*** THE DATA ***

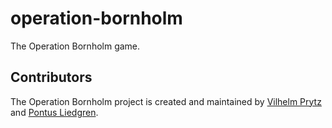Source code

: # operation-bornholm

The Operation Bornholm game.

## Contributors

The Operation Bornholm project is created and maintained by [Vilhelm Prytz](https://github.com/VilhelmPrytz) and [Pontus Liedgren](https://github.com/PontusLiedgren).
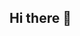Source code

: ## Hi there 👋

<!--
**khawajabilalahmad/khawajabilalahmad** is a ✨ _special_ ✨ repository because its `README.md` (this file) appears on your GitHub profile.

***
*** THE DATA ***

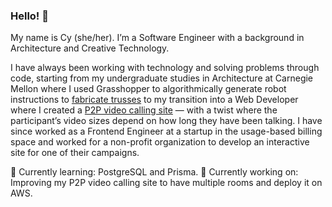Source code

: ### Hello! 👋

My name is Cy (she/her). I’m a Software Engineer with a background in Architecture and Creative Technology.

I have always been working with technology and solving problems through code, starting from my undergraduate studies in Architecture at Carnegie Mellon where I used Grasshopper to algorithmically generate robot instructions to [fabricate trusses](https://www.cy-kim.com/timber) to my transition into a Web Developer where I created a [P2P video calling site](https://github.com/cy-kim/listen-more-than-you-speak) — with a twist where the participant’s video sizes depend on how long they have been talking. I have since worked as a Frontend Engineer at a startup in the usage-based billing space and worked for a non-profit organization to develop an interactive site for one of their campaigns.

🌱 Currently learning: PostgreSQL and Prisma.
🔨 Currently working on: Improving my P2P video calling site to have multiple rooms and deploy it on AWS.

***
*** THE DATA ***

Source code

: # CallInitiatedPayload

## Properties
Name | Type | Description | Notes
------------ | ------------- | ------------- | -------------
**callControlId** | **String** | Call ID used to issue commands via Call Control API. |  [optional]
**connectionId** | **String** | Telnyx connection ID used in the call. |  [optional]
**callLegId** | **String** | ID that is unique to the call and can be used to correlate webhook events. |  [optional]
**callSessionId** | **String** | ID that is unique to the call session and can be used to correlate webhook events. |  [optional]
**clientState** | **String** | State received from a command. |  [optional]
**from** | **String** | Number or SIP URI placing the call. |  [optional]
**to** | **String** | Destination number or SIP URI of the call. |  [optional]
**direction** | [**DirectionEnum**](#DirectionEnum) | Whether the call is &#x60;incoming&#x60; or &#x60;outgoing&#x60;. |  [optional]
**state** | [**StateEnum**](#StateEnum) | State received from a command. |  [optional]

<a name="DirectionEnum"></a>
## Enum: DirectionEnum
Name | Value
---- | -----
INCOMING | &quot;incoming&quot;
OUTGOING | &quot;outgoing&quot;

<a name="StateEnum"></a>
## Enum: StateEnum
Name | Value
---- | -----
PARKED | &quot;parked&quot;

***

Reproduce, word for word, only the lines in the records above from the line with "The Operation Bornholm game." through the line with "your GitHub profile.", including both ends; omit the pictures.

The Operation Bornholm game.

## Contributors

The Operation Bornholm project is created and maintained by [Vilhelm Prytz](https://github.com/VilhelmPrytz) and [Pontus Liedgren](https://github.com/PontusLiedgren).
Source code

: ## Hi there 👋

<!--
**khawajabilalahmad/khawajabilalahmad** is a ✨ _special_ ✨ repository because its `README.md` (this file) appears on your GitHub profile.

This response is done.